What is needed
The listing below is to be transcribed exactly.
+--
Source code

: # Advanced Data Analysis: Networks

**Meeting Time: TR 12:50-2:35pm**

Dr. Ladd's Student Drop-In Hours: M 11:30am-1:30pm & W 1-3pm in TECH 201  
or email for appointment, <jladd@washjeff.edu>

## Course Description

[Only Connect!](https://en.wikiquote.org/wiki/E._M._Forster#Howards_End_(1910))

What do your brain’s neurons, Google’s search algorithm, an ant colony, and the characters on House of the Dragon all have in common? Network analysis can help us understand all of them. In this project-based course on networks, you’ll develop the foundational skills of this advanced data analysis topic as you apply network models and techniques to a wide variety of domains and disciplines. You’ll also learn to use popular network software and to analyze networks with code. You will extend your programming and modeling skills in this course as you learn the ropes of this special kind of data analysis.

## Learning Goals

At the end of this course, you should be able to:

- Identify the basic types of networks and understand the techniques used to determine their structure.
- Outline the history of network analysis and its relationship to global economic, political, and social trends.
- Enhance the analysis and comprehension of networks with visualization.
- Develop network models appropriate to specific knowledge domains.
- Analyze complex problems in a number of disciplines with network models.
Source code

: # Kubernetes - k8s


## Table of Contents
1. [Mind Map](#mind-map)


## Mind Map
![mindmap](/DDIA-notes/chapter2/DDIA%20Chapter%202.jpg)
+--
Task result
Source code

: # Advanced Data Analysis: Networks

**Meeting Time: TR 12:50-2:35pm**

Dr. Ladd's Student Drop-In Hours: M 11:30am-1:30pm & W 1-3pm in TECH 201  
or email for appointment, <jladd@washjeff.edu>

## Course Description

[Only Connect!](https://en.wikiquote.org/wiki/E._M._Forster#Howards_End_(1910))

What do your brain’s neurons, Google’s search algorithm, an ant colony, and the characters on House of the Dragon all have in common? Network analysis can help us understand all of them. In this project-based course on networks, you’ll develop the foundational skills of this advanced data analysis topic as you apply network models and techniques to a wide variety of domains and disciplines. You’ll also learn to use popular network software and to analyze networks with code. You will extend your programming and modeling skills in this course as you learn the ropes of this special kind of data analysis.

## Learning Goals

At the end of this course, you should be able to:

- Identify the basic types of networks and understand the techniques used to determine their structure.
- Outline the history of network analysis and its relationship to global economic, political, and social trends.
- Enhance the analysis and comprehension of networks with visualization.
- Develop network models appropriate to specific knowledge domains.
- Analyze complex problems in a number of disciplines with network models.
Source code

: # Kubernetes - k8s


## Table of Contents
1. [Mind Map](#mind-map)


## Mind Map
![mindmap](/DDIA-notes/chapter2/DDIA%20Chapter%202.jpg)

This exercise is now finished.